Barry Jenkins è partito da un breve testo teatrale di Tarell Alvin McCraney, In Moonlight Black Boys Look Blue (è una cosa che viene detta anche nel film) per la sue opera seconda a otto anni di distanza dall’esordio Medicine for Melancholy. Il modello è sempre Richard Linklater. All’esordio – la storia di una coppia di ragazzi di San Francisco che si conoscono e si frequentano per un giorno – più vicino alla trilogia del “Before” – Before Sunrise, Before Sunset, Before Midnight –, con Moonlight Jenkins guarda soprattutto a Boyhood nel tentativo di raccontare una vita attraverso i momenti.
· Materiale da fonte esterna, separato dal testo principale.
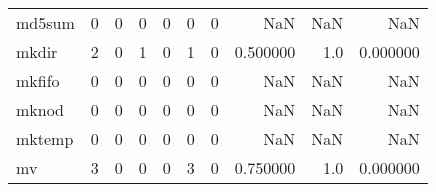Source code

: \begin{longtable}{lrrrrrrrrr}
md5sum    &                                       0 &                                                  0 &                                                  0 &                                                  0 &                                                  0 &                                                  0 &                                                NaN &                                    NaN &                                  NaN \\
mkdir     &                                       2 &                                                  0 &                                                  1 &                                                  0 &                                                  1 &                                                  0 &                                           0.500000 &                                    1.0 &                             0.000000 \\
mkfifo    &                                       0 &                                                  0 &                                                  0 &                                                  0 &                                                  0 &                                                  0 &                                                NaN &                                    NaN &                                  NaN \\
mknod     &                                       0 &                                                  0 &                                                  0 &                                                  0 &                                                  0 &                                                  0 &                                                NaN &                                    NaN &                                  NaN \\
mktemp    &                                       0 &                                                  0 &                                                  0 &                                                  0 &                                                  0 &                                                  0 &                                                NaN &                                    NaN &                                  NaN \\
mv        &                                       3 &                                                  0 &                                                  0 &                                                  0 &                                                  3 &                                                  0 &                                           0.750000 &                                    1.0 &                             0.000000 \\

\end{longtable}
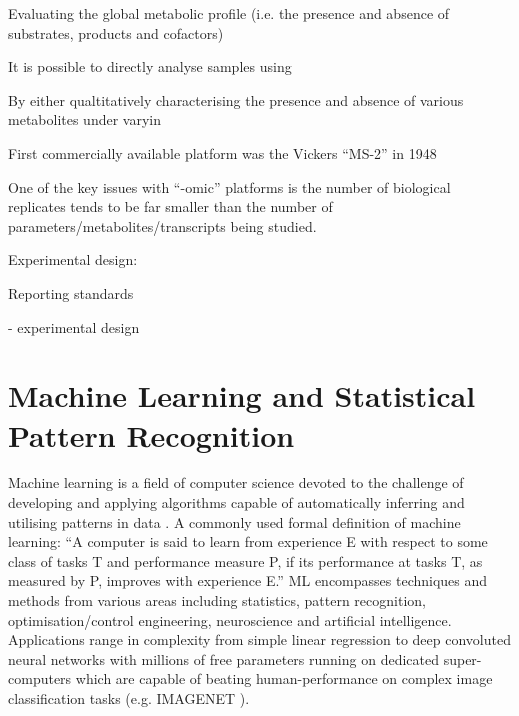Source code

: Evaluating the global metabolic profile (i.e. the presence and absence of 
substrates, products and cofactors) 



It is possible to directly analyse samples using 





By either qualtitatively characterising the presence and absence of various
metabolites under varyin





First commercially available platform was the Vickers ``MS-2'' in 1948





One of the key issues with ``-omic'' platforms is the number of biological replicates 
tends to be far smaller than the number of parameters/metabolites/transcripts being
studied. 


Experimental design: 




Reporting standards \citep{Goodacre2007}

- experimental design



\section{Machine Learning and Statistical Pattern Recognition}

Machine learning is a field of computer science 
devoted to the challenge of developing and applying algorithms capable of 
automatically inferring and utilising patterns in data \citep{Murphy2012}.
A commonly used formal definition of machine learning:
``A computer is said to learn from experience E with respect to some class of tasks 
T and performance measure P, if its performance at tasks T, as measured by P, improves 
with experience E.'' \citep{Mitchell1997}
ML encompasses techniques and methods from various areas including statistics,
pattern recognition, optimisation/control engineering, neuroscience and artificial intelligence.
Applications range in complexity from simple linear regression to deep convoluted neural networks 
with millions of free parameters running on dedicated super-computers \citep{Wu2014} 
which are capable of beating human-performance on complex image classification tasks 
(e.g. IMAGENET \citep{Berg2014,He2015}).

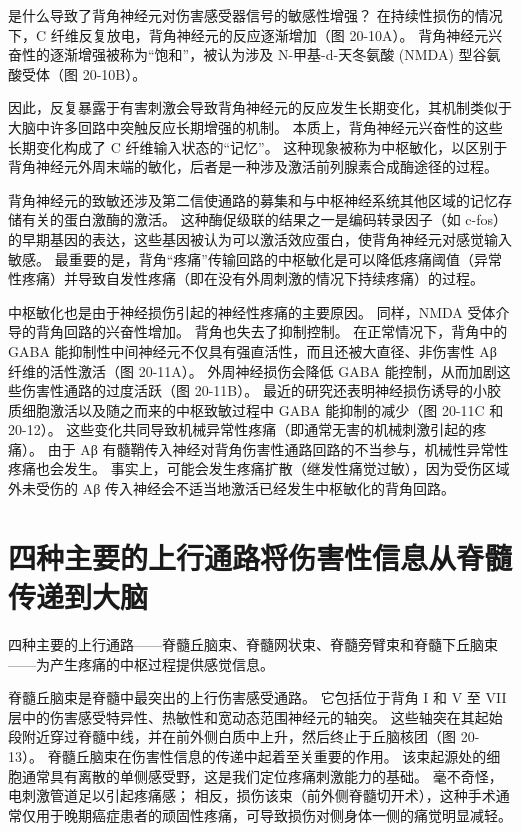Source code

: 是什么导致了背角神经元对伤害感受器信号的敏感性增强？ 在持续性损伤的情况下，C 纤维反复放电，背角神经元的反应逐渐增加（图 20-10A）。 背角神经元兴奋性的逐渐增强被称为“饱和”，被认为涉及 N-甲基-d-天冬氨酸 (NMDA) 型谷氨酸受体（图 20-10B）。

因此，反复暴露于有害刺激会导致背角神经元的反应发生长期变化，其机制类似于大脑中许多回路中突触反应长期增强的机制。 本质上，背角神经元兴奋性的这些长期变化构成了 C 纤维输入状态的“记忆”。 这种现象被称为中枢敏化，以区别于背角神经元外周末端的敏化，后者是一种涉及激活前列腺素合成酶途径的过程。

背角神经元的致敏还涉及第二信使通路的募集和与中枢神经系统其他区域的记忆存储有关的蛋白激酶的激活。 这种酶促级联的结果之一是编码转录因子（如 c-fos）的早期基因的表达，这些基因被认为可以激活效应蛋白，使背角神经元对感觉输入敏感。 最重要的是，背角“疼痛”传输回路的中枢敏化是可以降低疼痛阈值（异常性疼痛）并导致自发性疼痛（即在没有外周刺激的情况下持续疼痛）的过程。

中枢敏化也是由于神经损伤引起的神经性疼痛的主要原因。 同样，NMDA 受体介导的背角回路的兴奋性增加。 背角也失去了抑制控制。 在正常情况下，背角中的 GABA 能抑制性中间神经元不仅具有强直活性，而且还被大直径、非伤害性 Aβ 纤维的活性激活（图 20-11A）。 外周神经损伤会降低 GABA 能控制，从而加剧这些伤害性通路的过度活跃（图 20-11B）。 最近的研究还表明神经损伤诱导的小胶质细胞激活以及随之而来的中枢致敏过程中 GABA 能抑制的减少（图 20-11C 和 20-12）。 这些变化共同导致机械异常性疼痛（即通常无害的机械刺激引起的疼痛）。 由于 Aβ 有髓鞘传入神经对背角伤害性通路回路的不当参与，机械性异常性疼痛也会发生。 事实上，可能会发生疼痛扩散（继发性痛觉过敏），因为受伤区域外未受伤的 Aβ 传入神经会不适当地激活已经发生中枢敏化的背角回路。


\section{四种主要的上行通路将伤害性信息从脊髓传递到大脑}
四种主要的上行通路——脊髓丘脑束、脊髓网状束、脊髓旁臂束和脊髓下丘脑束——为产生疼痛的中枢过程提供感觉信息。

脊髓丘脑束是脊髓中最突出的上行伤害感受通路。 它包括位于背角 I 和 V 至 VII 层中的伤害感受特异性、热敏性和宽动态范围神经元的轴突。 这些轴突在其起始段附近穿过脊髓中线，并在前外侧白质中上升，然后终止于丘脑核团（图 20-13）。 脊髓丘脑束在伤害性信息的传递中起着至关重要的作用。 该束起源处的细胞通常具有离散的单侧感受野，这是我们定位疼痛刺激能力的基础。 毫不奇怪，电刺激管道足以引起疼痛感； 相反，损伤该束（前外侧脊髓切开术），这种手术通常仅用于晚期癌症患者的顽固性疼痛，可导致损伤对侧身体一侧的痛觉明显减轻。

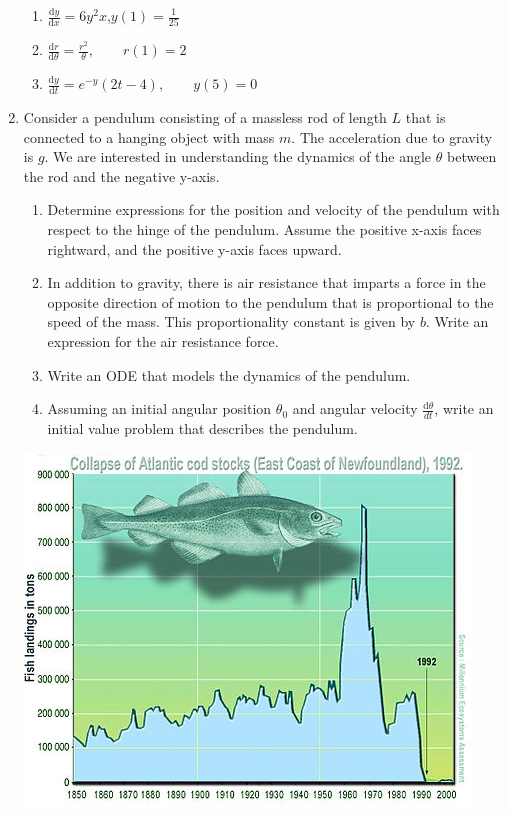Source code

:\begin{enumerate}
\begin{enumerate}
    \item $\frac{\mathrm d y}{\mathrm d x} = 6y^2x$,\qquad $y(1) = \frac{1}{25}$

    \item $\frac{\mathrm d r}{\mathrm d \theta} = \frac{r^2}{\theta},\qquad r(1) = 2 $  

    \item $\frac{\mathrm d y}{\mathrm d t} = e^{-y}(2t-4),\qquad y(5)=0$ 
\end{enumerate}

\item Consider a pendulum consisting of a massless rod of length $L$ that is connected to a hanging object with mass $m$. The acceleration due to gravity is $g$. We are interested in understanding the dynamics of the angle $\theta$ between the rod and the negative y-axis.
\begin{enumerate}
    \item Determine expressions for the position and velocity of the pendulum with respect to the hinge of the pendulum. Assume the positive x-axis faces rightward, and the positive y-axis faces upward.

    \item In addition to gravity, there is air resistance that imparts a force in the opposite direction of motion to the pendulum that is proportional to the speed of the mass. This proportionality constant is given by $b$. Write an expression for the air resistance force.

    \item Write an ODE that models the dynamics of the pendulum.

    \item Assuming an initial angular position $\theta_0$ and angular velocity $\frac{\mathrm d\theta}{dt}$, write an initial value problem that describes the pendulum.
\end{enumerate}

\clearpage
\centering 
\includegraphics[scale=2]{fish.jpeg}


\end{enumerate}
Il merito principale del trentottenne nato e cresciuto, come il suo protagonista, a Liberty City, Miami, è nella capacità di mostrare il mondo interiore di Chiron attraverso il silenzio e quello che non si vede. Il racconto di formazione, che è anche scoperta della sessualità, passa molto più per il volto dei tre diversi attori che interpretano Chiron (sono Alex Hibbert, Ashton Sanders e Trevante Rhodes), nel loro sguardo, nelle loro spalle, che in tutto quello che viene inquadrato. La solitudine radicale di Chiron, incapace di adattarsi a un mondo che non gli appartiene mai, in nessun momento, è la forza drammatica che alimenta le prime due parti del film. Fa una tenerezza autentica, il “Little” Chiron, sempre solo a osservare gli altri, spaventato e allo stesso tempo incuriosito, e fa rabbia l’inutile violenza della persecuzione dello Chiron adolescente. È nel rapporto speciale con Kevin che Chiron trova una sua dimensione, in ogni fase della vita. Kevin è l’unico che gli dice di alzare la testa contro i bulli, l’unico che capisce le sue richieste di aiuto in silenzio, l’unico che ha il coraggio di criticare la sua nuova vita ad Atlanta.
Moonlight è un’opera complessa, capace di descrivere una vita e allo stesso tempo uno spaccato di società senza cedere a tentazioni di psicanalisi o sociologiche. Allo stesso tempo, però, il film di Jenkins paga una certa tendenza allo scorso approfondimento, che sia dei personaggi o delle situazioni. C’è qualcosa, nella sua ricerca di realismo, che finisce per renderlo poco credibile, quasi manieristico nel suo procedere per situazioni ben definite. Sono difficili da accettare lo spacciatore dal cuore d’oro, la madre tossica, il gay represso che parla di donne tutto il tempo, il bullo cattivissimo senza un motivo apparente. Sono figure bidimensionali. Lo stesso Chiron finisce per essere un insieme di suggestioni più che un personaggio compiuto, un pugno di tessere sparse, più che un mosaico.
Molto probabilmente, viste le polemiche degli anni passati per l’assenza di varietà etnica nelle candidature all’Oscar, Moonlight si porterà a casa altri premi la notte del 26 febbraio. Mahershala Ali dovrebbe vincere come non protagonista per il suo Juan, Naomi Harris come attrice non protagonista per la madre. Visto il clima politico che si vive a Hollyhwood dopo l’elezione di Trump non ci sarebbe da stupirsi se dovesse vincere anche come miglior film.
(Moonlight, di Barry Jenkins, 2016, drammatico, 110’)
LA CRITICA
Racconto di formazione e spaccato sociale, Moonlight è il film più premiato dell’anno, probabile vincitore dell’Oscar come miglior film, nonostante una certa tendenza al manierismo e, per assurdo, alla semplificazione.